We accessed all databases between 14 December 2019 to 31 May 2020.

We also created and advertised a project webpage (https://www.tanyalatty.com/citizen-science) and accepted sightings via a dedicated email address (africancarderbeeproject@gmail.com). Sightings collected through direct email (14 sightings) were required to have exchangeable image file format (EXIF) metadata containing location coordinates or, location coordinates obtained through google earth or a compass app.

All sightings of P. repetitum were verified by Dart. Pseudoanthidium repetitum is easily distinguished from other Megachilidae present in Australia due to distinct integumental markings on the abdomen identifiable in images; native Megachilids have bands composed of fur, rather than tegument (Fig. 1). Only verified sightings were included in the final analysis. All sighting records included the location in latitude and longitude using World Geodetic System 1984 (WGS84), the date of sighting, family of flower/plant being visited and the behaviour displayed at the flower/plant.

Fig. 1
figure 1

a Shows the abdomen of a native Megachilid bee. Note that the light coloured bands consist of hairs, b the abdomen of a P. repetitum. Note that the light coloured bands are made from integument, rather than hair

Contact with museums and state government agencies as part of data collection resulted in the identification of four new specimens in a donated collection at the CSIRO Australian National Insect Collection, from Boonah, Queensland, March 2000. Unfortunately, these particular samples did not contain accurate coordinate information and were therefore not included in modelling. The specimens have since been catalogued (accession numbers at the Australian National Insect Collection for two females: 32-153860, 32-153861; two males: 32-153862, 32-153863).

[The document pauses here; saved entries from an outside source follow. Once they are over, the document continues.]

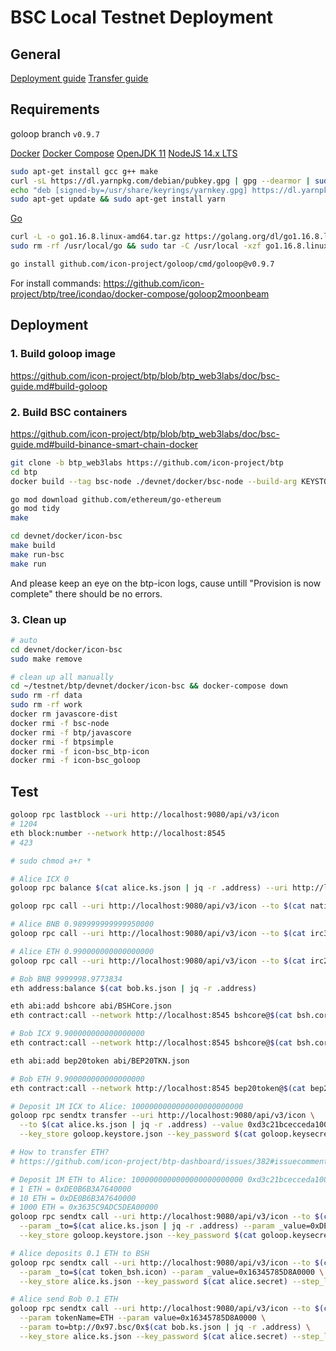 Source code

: # BSC Local Testnet Deployment

## General

[Deployment guide](https://github.com/icon-project/btp/blob/btp_web3labs/doc/bsc-guide.md)
[Transfer guide](https://github.com/icon-project/btp/blob/btp_web3labs/doc/token-transfer-guide.md)

## Requirements

goloop branch `v0.9.7`

[Docker](https://docs.docker.com/engine/install/ubuntu/#install-using-the-repository)
[Docker Compose](https://docs.docker.com/compose/install/)
[OpenJDK 11](https://linuxize.com/post/install-java-on-ubuntu-18-04/)
[NodeJS 14.x LTS](https://github.com/nodesource/distributions/blob/master/README.md#debinstall)

```bash
sudo apt-get install gcc g++ make
curl -sL https://dl.yarnpkg.com/debian/pubkey.gpg | gpg --dearmor | sudo tee /usr/share/keyrings/yarnkey.gpg >/dev/null
echo "deb [signed-by=/usr/share/keyrings/yarnkey.gpg] https://dl.yarnpkg.com/debian stable main" | sudo tee /etc/apt/sources.list.d/yarn.list
sudo apt-get update && sudo apt-get install yarn
```

[Go](https://golang.org/doc/install)

```bash
curl -L -o go1.16.8.linux-amd64.tar.gz https://golang.org/dl/go1.16.8.linux-amd64.tar.gz
sudo rm -rf /usr/local/go && sudo tar -C /usr/local -xzf go1.16.8.linux-amd64.tar.gz

go install github.com/icon-project/goloop/cmd/goloop@v0.9.7
```

For install commands: https://github.com/icon-project/btp/tree/icondao/docker-compose/goloop2moonbeam

## Deployment

### 1. Build goloop image

https://github.com/icon-project/btp/blob/btp_web3labs/doc/bsc-guide.md#build-goloop

### 2. Build BSC containers

https://github.com/icon-project/btp/blob/btp_web3labs/doc/bsc-guide.md#build-binance-smart-chain-docker

```bash
git clone -b btp_web3labs https://github.com/icon-project/btp
cd btp
docker build --tag bsc-node ./devnet/docker/bsc-node --build-arg KEYSTORE_PASS=Perlia0

go mod download github.com/ethereum/go-ethereum
go mod tidy
make

cd devnet/docker/icon-bsc
make build
make run-bsc
make run
```

And please keep an eye on the btp-icon logs, cause untill "Provision is now complete" there should be no errors.

### 3. Clean up

```bash
# auto
cd devnet/docker/icon-bsc
sudo make remove

# clean up all manually
cd ~/testnet/btp/devnet/docker/icon-bsc && docker-compose down
sudo rm -rf data
sudo rm -rf work
docker rm javascore-dist
docker rmi -f bsc-node
docker rmi -f btp/javascore
docker rmi -f btpsimple
docker rmi -f icon-bsc_btp-icon
docker rmi -f icon-bsc_goloop
```

## Test

```bash
goloop rpc lastblock --uri http://localhost:9080/api/v3/icon
# 1204
eth block:number --network http://localhost:8545
# 423

# sudo chmod a+r *

# Alice ICX 0
goloop rpc balance $(cat alice.ks.json | jq -r .address) --uri http://localhost:9080/api/v3/icon

goloop rpc call --uri http://localhost:9080/api/v3/icon --to $(cat nativebsh.icon) --method coinId --param _coinName=BNB

# Alice BNB 0.989999999999950000
goloop rpc call --uri http://localhost:9080/api/v3/icon --to $(cat irc31.icon) --method balanceOf --param _owner=$(cat alice.ks.json | jq -r .address) --param _id=0x7b385445bb7e500a20f3b211e9f1a1ee74affc96409fe693a9c6273b81b002bb

# Alice ETH 0.990000000000000000
goloop rpc call --uri http://localhost:9080/api/v3/icon --to $(cat irc2_token.icon) --method balanceOf --param _owner=$(cat alice.ks.json | jq -r .address)

# Bob BNB 9999998.9773834
eth address:balance $(cat bob.ks.json | jq -r .address)

eth abi:add bshcore abi/BSHCore.json
eth contract:call --network http://localhost:8545 bshcore@$(cat bsh.core.bsc) "coinId('ICX')"

# Bob ICX 9.900000000000000000
eth contract:call --network http://localhost:8545 bshcore@$(cat bsh.core.bsc) "getBalanceOf('$(cat bob.ks.json | jq -r .address)', 'ICX')"

eth abi:add bep20token abi/BEP20TKN.json

# Bob ETH 9.900000000000000000
eth contract:call --network http://localhost:8545 bep20token@$(cat bep20_token.bsc) "balanceOf('0x$(cat bob.ks.json | jq -r .address)')"
```

```bash
# Deposit 1M ICX to Alice: 1000000000000000000000000
goloop rpc sendtx transfer --uri http://localhost:9080/api/v3/icon \
  --to $(cat alice.ks.json | jq -r .address) --value 0xd3c21bcecceda1000000 \
  --key_store goloop.keystore.json --key_password $(cat goloop.keysecret) --step_limit 10000000000 --nid 0xbe04ab

# How to transfer ETH?
# https://github.com/icon-project/btp-dashboard/issues/382#issuecomment-966881348

# Deposit 1M ETH to Alice: 1000000000000000000000000 0xd3c21bcecceda1000000
# 1 ETH = 0xDE0B6B3A7640000
# 10 ETH = 0xDE0B6B3A7640000
# 1000 ETH = 0x3635C9ADC5DEA00000
goloop rpc sendtx call --uri http://localhost:9080/api/v3/icon --to $(cat irc2_token.icon) --method transfer \
  --param _to=$(cat alice.ks.json | jq -r .address) --param _value=0xDE0B6B3A7640000 \
  --key_store goloop.keystore.json --key_password $(cat goloop.keysecret) --step_limit 10000000000 --nid 0xbe04ab

# Alice deposits 0.1 ETH to BSH
goloop rpc sendtx call --uri http://localhost:9080/api/v3/icon --to $(cat irc2_token.icon) --method transfer \
  --param _to=$(cat token_bsh.icon) --param _value=0x16345785D8A0000 \
  --key_store alice.ks.json --key_password $(cat alice.secret) --step_limit 10000000000 --nid 0xbe04ab

# Alice send Bob 0.1 ETH
goloop rpc sendtx call --uri http://localhost:9080/api/v3/icon --to $(cat token_bsh.icon) --method transfer \
  --param tokenName=ETH --param value=0x16345785D8A0000 \
  --param to=btp://0x97.bsc/0x$(cat bob.ks.json | jq -r .address) \
  --key_store alice.ks.json --key_password $(cat alice.secret) --step_limit 10000000000 --nid 0xbe04ab
```
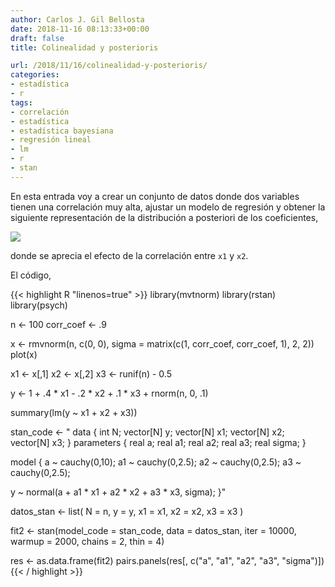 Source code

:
 ```yaml
---
author: Carlos J. Gil Bellosta
date: 2018-11-16 08:13:33+00:00
draft: false
title: Colinealidad y posterioris

url: /2018/11/16/colinealidad-y-posterioris/
categories:
- estadística
- r
tags:
- correlación
- estadística
- estadística bayesiana
- regresión lineal
- lm
- r
- stan
---
```


En esta entrada voy a crear un conjunto de datos donde dos variables tienen una correlación muy alta, ajustar un modelo de regresión y obtener la siguiente representación de la distribución a posteriori de los coeficientes,

![](/wp-uploads/2018/11/colineallidad_posteriori.png#center)


donde se aprecia el efecto de la correlación entre `x1` y `x2`.

El código,



{{< highlight R "linenos=true" >}}
library(mvtnorm)
library(rstan)
library(psych)

n <- 100
corr_coef <- .9

x <- rmvnorm(n, c(0, 0),
  sigma = matrix(c(1, corr_coef, corr_coef, 1), 2, 2))
plot(x)

x1 <- x[,1]
x2 <- x[,2]
x3 <- runif(n) - 0.5

y <- 1 + .4 * x1 - .2 * x2 + .1 * x3 + rnorm(n, 0, .1)

summary(lm(y ~ x1 + x2 + x3))

stan_code <- "
data {
  int N;
  vector[N] y;
  vector[N] x1;
  vector[N] x2;
  vector[N] x3;
}
parameters {
  real a;
  real a1;
  real a2;
  real a3;
  real sigma;
}

model {
  a ~ cauchy(0,10);
  a1 ~ cauchy(0,2.5);
  a2 ~ cauchy(0,2.5);
  a3 ~ cauchy(0,2.5);

  y ~ normal(a + a1 * x1 + a2 * x2 + a3 * x3, sigma);
}"


datos_stan <- list(
    N = n,
    y = y,
    x1 = x1,
    x2 = x2,
    x3 = x3
)

fit2 <- stan(model_code = stan_code,
              data = datos_stan,
              iter = 10000, warmup = 2000,
              chains = 2, thin = 4)

res <- as.data.frame(fit2)
pairs.panels(res[, c("a", "a1", "a2", "a3", "sigma")])
{{< / highlight >}} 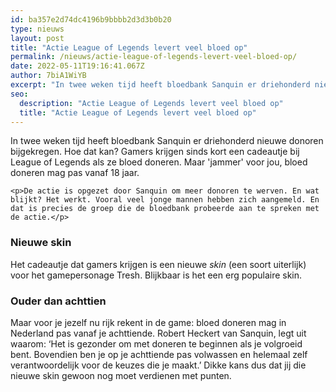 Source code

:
 ```yaml
---
id: ba357e2d74dc4196b9bbbb2d3d3b0b20
type: nieuws
layout: post
title: "Actie League of Legends levert veel bloed op"
permalink: /nieuws/actie-league-of-legends-levert-veel-bloed-op/
date: 2022-05-11T19:16:41.067Z
author: 7biA1WiYB
excerpt: "In twee weken tijd heeft bloedbank Sanquin er driehonderd nieuwe donoren bijgekregen. Hoe dat kan? Gamers krijgen sinds kort een cadeautje bij League of Legends als ze bloed doneren. Maar 'jammer' voor jou, bloed doneren mag pas vanaf 18 jaar.  "
seo:
  description: "Actie League of Legends levert veel bloed op"
  title: "Actie League of Legends levert veel bloed op"
---
```

In twee weken tijd heeft bloedbank Sanquin er driehonderd nieuwe donoren bijgekregen. Hoe dat kan? Gamers krijgen sinds kort een cadeautje bij League of Legends als ze bloed doneren. Maar 'jammer' voor jou, bloed doneren mag pas vanaf 18 jaar.  

    <p>De actie is opgezet door Sanquin om meer donoren te werven. En wat blijkt? Het werkt. Vooral veel jonge mannen hebben zich aangemeld. En dat is precies de groep die de bloedbank probeerde aan te spreken met de actie.</p>
<h3>Nieuwe skin</h3>
<p>Het cadeautje dat gamers krijgen is een nieuwe <em>skin </em>(een soort uiterlijk) voor het gamepersonage Tresh. Blijkbaar is het een erg populaire skin.</p>
<h3>Ouder dan achttien</h3>
<p>Maar voor je jezelf nu rijk rekent in de game: bloed doneren mag in Nederland pas vanaf je achttiende. Robert Heckert van Sanquin, legt uit waarom: ‘Het is gezonder om met doneren te beginnen als je volgroeid bent. Bovendien ben je op je achttiende pas volwassen en helemaal zelf verantwoordelijk voor de keuzes die je maakt.’ Dikke kans dus dat jij die nieuwe skin gewoon nog moet verdienen met punten.</p>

Floral preferences and specialisation

Floral associations were established in 79 of the 140 sightings of P. repetitum. Plants were identified to the level of family by Dart. Where possible, the behaviours of the bee were classified as foraging (for pollen/nectar) or collecting fibre (for nesting). We classified a bee as ‘foraging’ when images showed the bee’s body or tongue in contact with floral reproductive organs. Classification as ‘fibre collection’ required the bee to be in contact with a plant stem or leaf and to be visibly removing fibre with its mandibles or rolling fibres with its abdomen. We used photos showing P. repetitum foraging on flowers to classify the degree of flower specialisation following the percentages outlined in (Müller 1996):

  • Oligolectic: > 95% of plant images belong to one family;

  • Polylectic with a strong preference for one plant family: 70–95% of plant images belong to one family;

  • Polylectic: no plant family is represented by greater than 70% of images.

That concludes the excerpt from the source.